= Melinda Wenner Moyer =

American journalist

Melinda Wenner Moyer is a science journalist and author based in the Hudson Valley, New York. She is a contributing editor at Scientific American and a columnist for Slate. Her first book How To Raise Kids Who Aren't Assholes was published on July 20, 2021 by Putnam Books and was excerpted in The New York Times, The Atlantic, and Parents magazine. Her second book Hello, Cruel World!: Science-Based Strategies for Raising Terrific Kids in Terrifying Times was published on May 27, 2025.

==Early life and education==

Moyer attended The Westminster Schools in Atlanta and graduated summa cum laude from St. Paul's School, Concord, New Hampshire in 1997. At the University of Michigan she received a Bachelor of Science in molecular biology and a Bachelor of Music in composition. With a science education, she worked at a biotech company in the UK before deciding to switch careers and become a science writer. In 2006 she received a master's degree in Science, Health and Environmental Reporting (SHERP) from New York University.

==Career==

Early in her career, she worked briefly as an editor, and then became a freelance journalist. Her early features were for institutional publications, particularly in Pitt Med, of the University of Pittsburgh School of Medicine. Clips from these writings were used to showcase her talent, and this opened the doors to more prestigious publications.

After a "fat pitch" to Slate, Moyer became a frequent contributor. She then became the science-based parenting columnist, and has written over 100 articles for Slate. In 2022, she began writing the Well newsletter for The New York Times. Other publications have included The Atlantic, Mother Jones, Nature, Discover, Popular Science, O: The Oprah magazine and, Self, among others. She also writes a Substack newsletter, Now What, that ranks within the top 5 parenting newsletters.

In March, 2019(?), she became a visiting scholar at New York University. She had previously been an adjunct assistant professor of journalism at the CUNY Graduate School of Journalism. She was a 2018 Alicia Patterson Foundation Fellow. In 2020 she joined the faculty of New York University's Science, Health & Environmental Reporting Program.
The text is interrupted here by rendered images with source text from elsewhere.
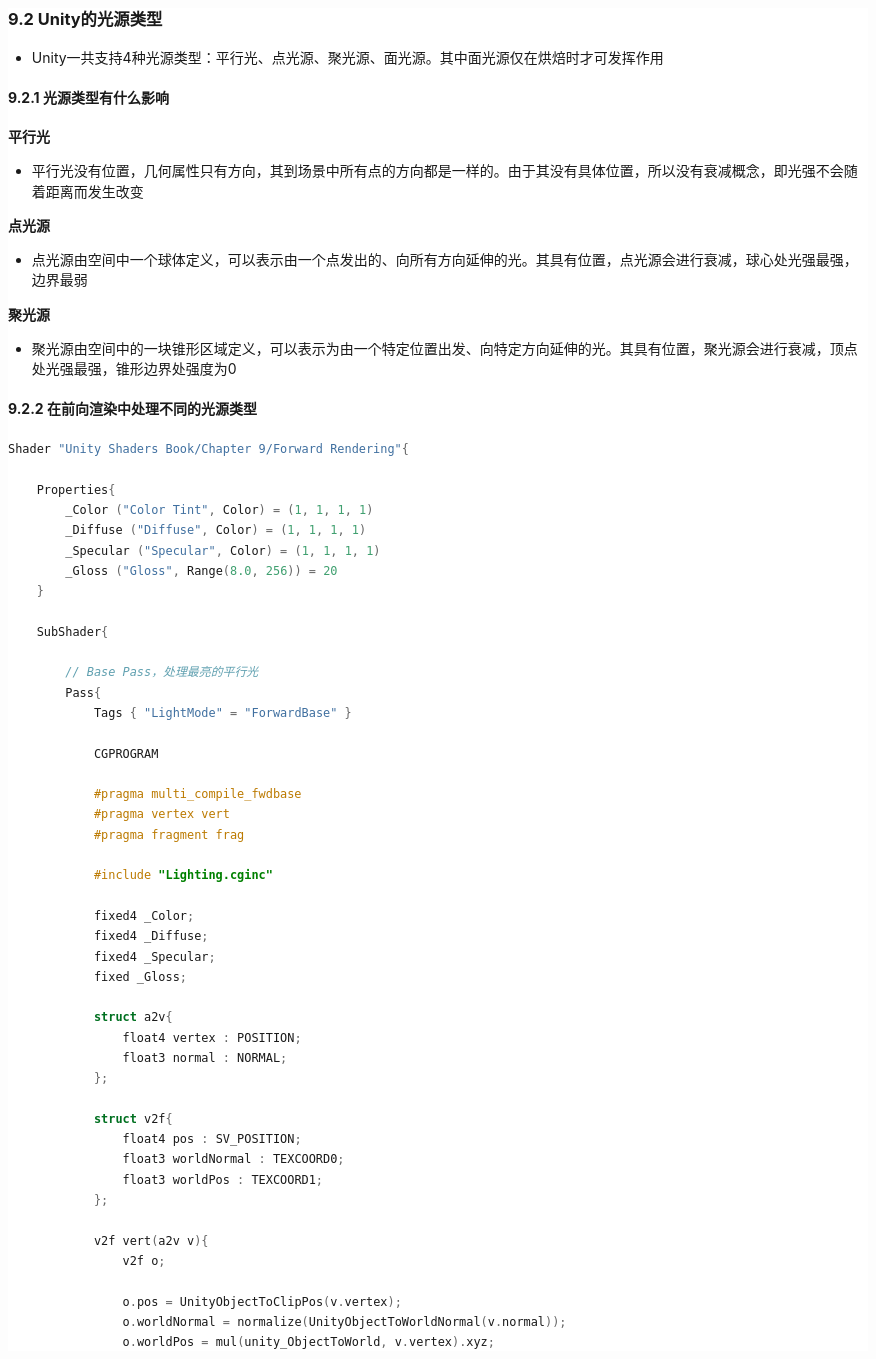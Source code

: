 ### 9.2 Unity的光源类型

- Unity一共支持4种光源类型：平行光、点光源、聚光源、面光源。其中面光源仅在烘焙时才可发挥作用

#### 9.2.1 光源类型有什么影响

**平行光**

- 平行光没有位置，几何属性只有方向，其到场景中所有点的方向都是一样的。由于其没有具体位置，所以没有衰减概念，即光强不会随着距离而发生改变

**点光源**

- 点光源由空间中一个球体定义，可以表示由一个点发出的、向所有方向延伸的光。其具有位置，点光源会进行衰减，球心处光强最强，边界最弱

**聚光源**

- 聚光源由空间中的一块锥形区域定义，可以表示为由一个特定位置出发、向特定方向延伸的光。其具有位置，聚光源会进行衰减，顶点处光强最强，锥形边界处强度为0

#### 9.2.2 在前向渲染中处理不同的光源类型

```c++
Shader "Unity Shaders Book/Chapter 9/Forward Rendering"{

	Properties{
		_Color ("Color Tint", Color) = (1, 1, 1, 1)
		_Diffuse ("Diffuse", Color) = (1, 1, 1, 1)
		_Specular ("Specular", Color) = (1, 1, 1, 1)
		_Gloss ("Gloss", Range(8.0, 256)) = 20
	}

	SubShader{
		
		// Base Pass，处理最亮的平行光
		Pass{
			Tags { "LightMode" = "ForwardBase" }

			CGPROGRAM
			
			#pragma multi_compile_fwdbase
			#pragma vertex vert 
			#pragma fragment frag 

			#include "Lighting.cginc"

			fixed4 _Color;
			fixed4 _Diffuse;
			fixed4 _Specular;
			fixed _Gloss;

			struct a2v{
				float4 vertex : POSITION;
				float3 normal : NORMAL;
			};

			struct v2f{
				float4 pos : SV_POSITION;
				float3 worldNormal : TEXCOORD0;
				float3 worldPos : TEXCOORD1;
			};

			v2f vert(a2v v){
				v2f o;

				o.pos = UnityObjectToClipPos(v.vertex);
				o.worldNormal = normalize(UnityObjectToWorldNormal(v.normal));
				o.worldPos = mul(unity_ObjectToWorld, v.vertex).xyz;

```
In 2017 an article she wrote for Scientific American was a finalist for a National Magazine Award.
==Awards==
- Outstanding Opinion Article, American Society of Journalists and Authors, 2019, for "Anti-Vaccine Activists Have Taken Vaccine Science Hostage" in the New York Times
- Excellence in Reporting, American Society of Journalists and Authors, 2018, for “Journey to Gunland," writing in Scientific American
- June Roth Award for a Medical Article, American Society of Journalists and Authors, 2018, for "Deserted,"published in Women’s Health
- American Speech-Language-Hearing Association Media Award, 2017, for "You Eated Gogurt for Bekfast!" in Slate
- Awards for Excellence in Health Care Reporting, 2017, for "The Looming Threat of Factory-Farm Superbugs" in Scientific American
- Folio Eddie award for best single article in Consumer: Science/Technology, 2017 for "The Looming Threat of Factory-Farm Superbugs"
- American College of Emergency Physicians Journalism of Excellence Award, 2010, for "Cold Relief" in Popular Science

==Personal life==

She married science journalist and executive editor of Quanta Magazine Michael Moyer in 2009. As of 2024, they are in the process of divorce. They have two children.